→ **Exercise brief**: What is needed is a copy of each line in the listing that contains "subsection".

=== Begin Enclosure ===

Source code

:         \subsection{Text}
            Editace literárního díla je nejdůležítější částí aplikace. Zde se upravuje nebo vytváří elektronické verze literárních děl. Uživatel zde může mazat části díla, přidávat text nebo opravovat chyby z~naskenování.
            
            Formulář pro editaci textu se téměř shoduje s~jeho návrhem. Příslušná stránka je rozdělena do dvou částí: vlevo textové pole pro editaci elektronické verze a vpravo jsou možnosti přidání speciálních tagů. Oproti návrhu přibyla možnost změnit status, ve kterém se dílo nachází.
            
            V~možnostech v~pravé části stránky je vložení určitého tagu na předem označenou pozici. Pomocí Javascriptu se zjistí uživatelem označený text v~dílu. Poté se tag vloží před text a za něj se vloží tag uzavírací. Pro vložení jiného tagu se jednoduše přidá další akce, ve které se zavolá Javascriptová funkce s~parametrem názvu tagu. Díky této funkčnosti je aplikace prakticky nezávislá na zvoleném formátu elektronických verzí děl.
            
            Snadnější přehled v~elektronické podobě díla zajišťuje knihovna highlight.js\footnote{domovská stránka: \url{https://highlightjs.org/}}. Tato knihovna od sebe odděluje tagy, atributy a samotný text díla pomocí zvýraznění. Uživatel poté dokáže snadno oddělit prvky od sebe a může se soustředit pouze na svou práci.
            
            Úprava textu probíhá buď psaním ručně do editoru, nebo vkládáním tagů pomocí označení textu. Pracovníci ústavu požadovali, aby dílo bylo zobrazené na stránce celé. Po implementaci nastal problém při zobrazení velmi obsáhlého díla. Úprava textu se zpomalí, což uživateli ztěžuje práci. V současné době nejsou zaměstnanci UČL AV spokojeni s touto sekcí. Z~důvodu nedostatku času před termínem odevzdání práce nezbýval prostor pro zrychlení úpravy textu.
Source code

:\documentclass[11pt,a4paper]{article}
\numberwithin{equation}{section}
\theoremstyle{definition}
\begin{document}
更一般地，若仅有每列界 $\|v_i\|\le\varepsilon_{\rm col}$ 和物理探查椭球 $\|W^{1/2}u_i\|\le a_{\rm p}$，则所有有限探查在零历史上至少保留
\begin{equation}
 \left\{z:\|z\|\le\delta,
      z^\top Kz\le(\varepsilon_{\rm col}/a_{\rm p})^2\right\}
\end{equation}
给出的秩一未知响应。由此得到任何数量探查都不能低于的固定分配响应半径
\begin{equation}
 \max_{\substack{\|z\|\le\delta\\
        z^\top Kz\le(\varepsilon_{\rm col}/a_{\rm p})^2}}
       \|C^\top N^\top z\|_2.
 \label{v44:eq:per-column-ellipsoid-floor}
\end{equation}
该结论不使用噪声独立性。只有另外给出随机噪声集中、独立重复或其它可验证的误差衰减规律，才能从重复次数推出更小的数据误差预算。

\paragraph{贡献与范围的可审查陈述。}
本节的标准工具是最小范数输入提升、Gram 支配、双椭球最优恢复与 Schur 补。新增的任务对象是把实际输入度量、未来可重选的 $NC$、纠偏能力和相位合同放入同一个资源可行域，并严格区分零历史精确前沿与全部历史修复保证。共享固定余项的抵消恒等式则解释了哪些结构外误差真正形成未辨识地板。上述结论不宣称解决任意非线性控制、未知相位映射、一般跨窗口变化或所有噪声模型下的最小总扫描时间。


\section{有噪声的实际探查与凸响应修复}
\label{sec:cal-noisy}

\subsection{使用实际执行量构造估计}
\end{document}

=== End Enclosure ===

→ **Solution to the problem**:
:         \subsection{Text}
\subsection{使用实际执行量构造估计}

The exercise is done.